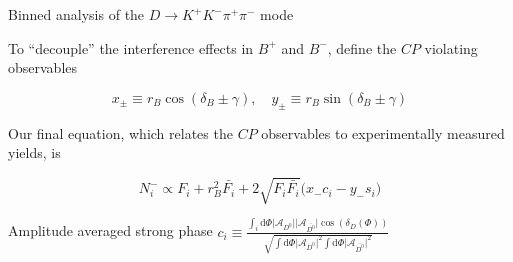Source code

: \documentclass{beamer}
\begin{document}
\begin{frame}{Binned analysis of the $D\to K^+K^-\pi^+\pi^-$ mode}
  \begin{center}
    \Large To ``decouple'' the interference effects in $B^+$ and $B^-$, define the $C\!P$ violating observables
  \end{center}
  \vspace{-0.1cm}
  \begin{equation*}
    x_\pm\equiv r_B\cos(\delta_B\pm\gamma), \quad y_\pm\equiv r_B\sin(\delta_B\pm\gamma)
  \end{equation*}
  \begin{center}
    \Large Our final equation, which relates the $C\!P$ observables to experimentally measured yields, is
  \end{center}
  \begin{equation*}
    N_i^-\propto F_i + r_B^2\bar{F_i} + 2\sqrt{F_i\bar{F_i}}\big(x_-c_i - y_-s_i\big)
  \end{equation*}
  \vspace{-0.7cm}
  \begin{center}
    \begin{minipage}{6cm}
      \begin{block}{\centering Amplitude averaged strong phase}
        \centering
        $c_i\equiv\frac{\int_i\mathrm{d}\Phi\lvert\mathcal{A}_{D^0}\lvert\lvert\mathcal{A}_{\bar{D^0}}\lvert\cos(\delta_D(\Phi))}{\sqrt{\int\mathrm{d}\Phi\lvert\mathcal{A}_{D^0}\lvert^2\int\mathrm{d}\Phi\lvert\mathcal{A}_{\bar{D^0}}\lvert^2}}$
      \end{block}
    \end{minipage}
  \end{center}
\end{frame}
\end{document}
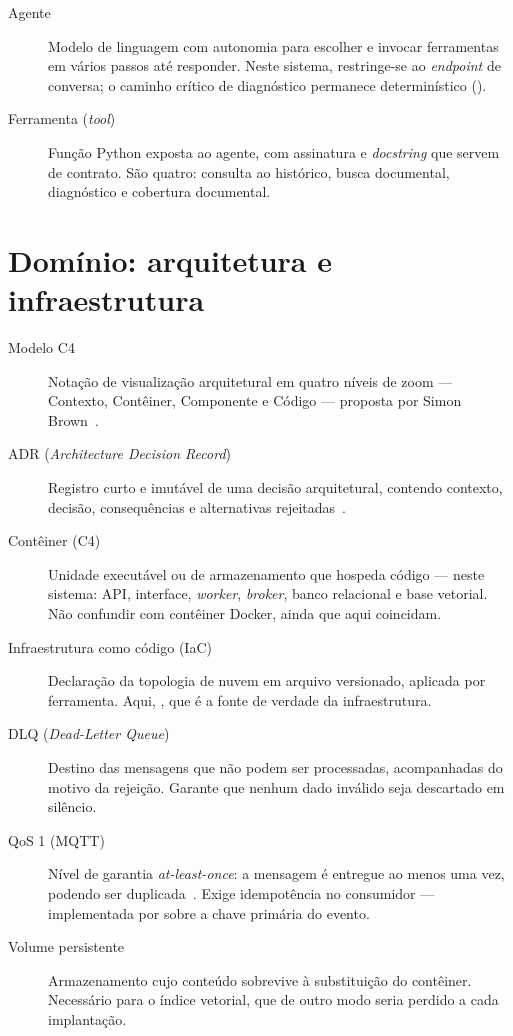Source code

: \begin{description}
  \item[Agente] Modelo de linguagem com autonomia para escolher e invocar
    ferramentas em vários passos até responder. Neste sistema, restringe-se ao
    \textit{endpoint} de conversa; o caminho crítico de diagnóstico permanece
    determinístico ().

  \item[Ferramenta (\textit{tool})] Função Python exposta ao agente, com
    assinatura e \textit{docstring} que servem de contrato. São quatro:
    consulta ao histórico, busca documental, diagnóstico e cobertura documental.
\end{description}

\section{Domínio: arquitetura e infraestrutura}

\begin{description}
  \item[Modelo C4] Notação de visualização arquitetural em quatro níveis de
    zoom --- Contexto, Contêiner, Componente e Código ---
    proposta por Simon Brown~\cite{brown2026c4}.

  \item[ADR (\textit{Architecture Decision Record})] Registro curto e imutável
    de uma decisão arquitetural, contendo contexto, decisão, consequências e
    alternativas rejeitadas~\cite{nygard2011adr}.

  \item[Contêiner (C4)] Unidade executável ou de armazenamento que hospeda
    código --- neste sistema: API, interface, \textit{worker}, \textit{broker},
    banco relacional e base vetorial. Não confundir com contêiner Docker, ainda
    que aqui coincidam.

  \item[Infraestrutura como código (IaC)] Declaração da topologia de nuvem em
    arquivo versionado, aplicada por ferramenta. Aqui,
    , que é a fonte de verdade da infraestrutura.

  \item[DLQ (\textit{Dead-Letter Queue})] Destino das mensagens que não podem
    ser processadas, acompanhadas do motivo da rejeição. Garante que nenhum
    dado inválido seja descartado em silêncio.

  \item[QoS 1 (MQTT)] Nível de garantia \textit{at-least-once}: a mensagem é
    entregue ao menos uma vez, podendo ser duplicada~\cite{oasis2019mqtt}. Exige
    idempotência no consumidor --- implementada por  sobre a
    chave primária do evento.

  \item[Volume persistente] Armazenamento cujo conteúdo sobrevive à
    substituição do contêiner. Necessário para o índice vetorial, que de outro
    modo seria perdido a cada implantação.
\end{description}
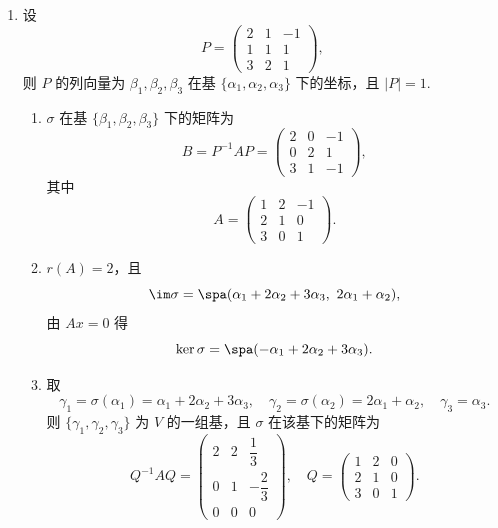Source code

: \begin{enumerate}
\begin{enumerate}
        反之，设 $p(x)=c_0+c_1x+\cdots+c_mx^m$ 满足 $p(\sigma)=0$ 且 $c_0\neq 0$. 则
        \[
            c_0I=-\sigma(c_1I+c_2\sigma+\cdots+c_m\sigma^{m-1}),
        \]
        从而
        \[
            \sigma\left(-\frac{1}{c_0}(c_1I+c_2\sigma+\cdots+c_m\sigma^{m-1})\right)=I.
        \]
        故 $\sigma$ 可逆.
    \end{enumerate}

    \item 设
        \[
            P=\begin{pmatrix}
                2&1&-1\\
                1&1&1\\
                3&2&1
            \end{pmatrix},
        \]
        则 $P$ 的列向量为 $\beta_1,\beta_2,\beta_3$ 在基 $\{\alpha_1,\alpha_2,\alpha_3\}$ 下的坐标，且 $|P|=1$.
    \begin{enumerate}
        \item $\sigma$ 在基 $\{\beta_1,\beta_2,\beta_3\}$ 下的矩阵为
        \[
            B=P^{-1}AP=
            \begin{pmatrix}
                2&0&-1\\
                0&2&1\\
                3&1&-1
            \end{pmatrix},
        \]
        其中
        \[
            A=\begin{pmatrix}
                1&2&-1\\
                2&1&0\\
                3&0&1
            \end{pmatrix}.
        \]

        \item $r(A)=2$，且
        \[
            \im\sigma=\spa(\alpha_1+2\alpha_2+3\alpha_3,\ 2\alpha_1+\alpha_2),
        \]
        由 $Ax=0$ 得
        \[
            \ker\sigma=\spa(-\alpha_1+2\alpha_2+3\alpha_3).
        \]

        \item 取
        \[
            \gamma_1=\sigma(\alpha_1)=\alpha_1+2\alpha_2+3\alpha_3,\quad
            \gamma_2=\sigma(\alpha_2)=2\alpha_1+\alpha_2,\quad
            \gamma_3=\alpha_3.
        \]
        则 $\{\gamma_1,\gamma_2,\gamma_3\}$ 为 $V$ 的一组基，且 $\sigma$ 在该基下的矩阵为
        \[
            Q^{-1}AQ=
            \begin{pmatrix}
                2&2&\dfrac13\\[4pt]
                0&1&-\dfrac23\\[4pt]
                0&0&0
            \end{pmatrix},
            \quad
            Q=\begin{pmatrix}
                1&2&0\\
                2&1&0\\
                3&0&1
            \end{pmatrix}.
        \]


\end{enumerate}
\end{enumerate}
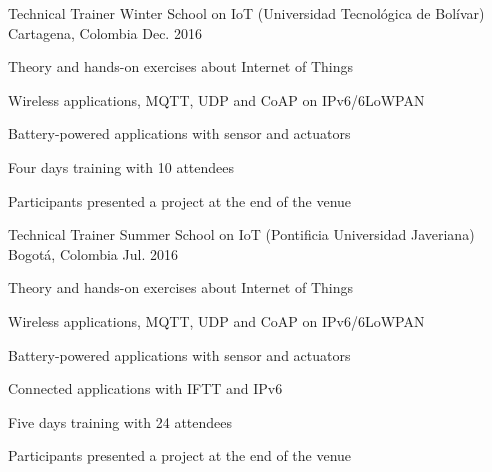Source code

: 

\begin{cventries}

  \cventry
    {Technical Trainer} %
    {Winter School on IoT (Universidad Tecnológica de Bolívar)} %
    {Cartagena, Colombia} %
    {Dec. 2016} %
    {
      \begin{cvitems} %
        \item {Theory and hands-on exercises about Internet of Things}
        \item {Wireless applications, MQTT, UDP and CoAP on IPv6/6LoWPAN}
        \item {Battery-powered applications with sensor and actuators}
        \item {Four days training with 10 attendees}
        \item {Participants presented a project at the end of the venue }
      \end{cvitems}
    }

  \cventry
    {Technical Trainer} %
    {Summer School on IoT (Pontificia Universidad Javeriana)} %
    {Bogotá, Colombia} %
    {Jul. 2016} %
    {
      \begin{cvitems} %
        \item {Theory and hands-on exercises about Internet of Things}
        \item {Wireless applications, MQTT, UDP and CoAP on IPv6/6LoWPAN}
        \item {Battery-powered applications with sensor and actuators}
        \item {Connected applications with IFTT and IPv6}
        \item {Five days training with 24 attendees}
        \item {Participants presented a project at the end of the venue }
      \end{cvitems}
    }


\end{cventries}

* [ASSIGNMENT]:
In the data above, the stretch from the line with "Amplitude averaged strong" through the line with "escolher e invocar" is to be returned exactly, minus any pictures.

* [YOUR SOLUTION]:
      \begin{block}{\centering Amplitude averaged strong phase}
        \centering
        $c_i\equiv\frac{\int_i\mathrm{d}\Phi\lvert\mathcal{A}_{D^0}\lvert\lvert\mathcal{A}_{\bar{D^0}}\lvert\cos(\delta_D(\Phi))}{\sqrt{\int\mathrm{d}\Phi\lvert\mathcal{A}_{D^0}\lvert^2\int\mathrm{d}\Phi\lvert\mathcal{A}_{\bar{D^0}}\lvert^2}}$
      \end{block}
    \end{minipage}
  \end{center}
\end{frame}
\end{document}
Source code

: \begin{description}
  \item[Agente] Modelo de linguagem com autonomia para escolher e invocar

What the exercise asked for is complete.